How, When, and for Whom Should We Perform Therapeutic Drug Monitoring?

Severine Vermeire, Erwin Dreesen, Konstantinos Papamichael, Marla C Dubinsky
Clinical Gastroenterology and Hepatology 2020, 18 (6): 1291-1299
The implementation of therapeutic drug monitoring (TDM) in the inflammatory bowel disease practice has evolved over the years. In the early days, the focus was merely on measuring and reporting drug concentrations. Later, these concentrations were considered in light of target concentrations that are related to clinical response. This not only allowed passively predicting a patient's future response, but it also triggered physicians and pharmacists to actively use the information to optimize the drug dosage to induce and maintain a clinical response in the future. Although reactive TDM, testing at time of loss of response, is widely accepted in practice, especially for anti-tumor necrosis factor antibodies, there are less data for the other monoclonal antibodies belonging to other classes.

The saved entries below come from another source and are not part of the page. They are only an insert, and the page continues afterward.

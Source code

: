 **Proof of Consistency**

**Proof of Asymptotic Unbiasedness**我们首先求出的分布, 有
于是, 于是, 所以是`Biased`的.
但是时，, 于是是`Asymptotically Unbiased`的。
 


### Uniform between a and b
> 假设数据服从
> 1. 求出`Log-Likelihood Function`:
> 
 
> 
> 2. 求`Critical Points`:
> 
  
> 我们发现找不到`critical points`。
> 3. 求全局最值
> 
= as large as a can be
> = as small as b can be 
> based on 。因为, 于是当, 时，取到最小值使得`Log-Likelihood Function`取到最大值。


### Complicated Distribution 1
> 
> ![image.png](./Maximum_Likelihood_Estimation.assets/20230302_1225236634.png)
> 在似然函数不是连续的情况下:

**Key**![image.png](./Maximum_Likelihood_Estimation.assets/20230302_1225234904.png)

Besides reactive testing, there is a movement toward proactively adjusting biologic dosing to prevent loss of response, in keeping with the tight control philosophy of inflammatory bowel disease care. This review highlights the various assays available to measure drug concentrations and antidrug antibodies, as well as algorithmic approaches to TDM, the unmet needs and required studies to enable pharmacokinetics principles to be applied in the future.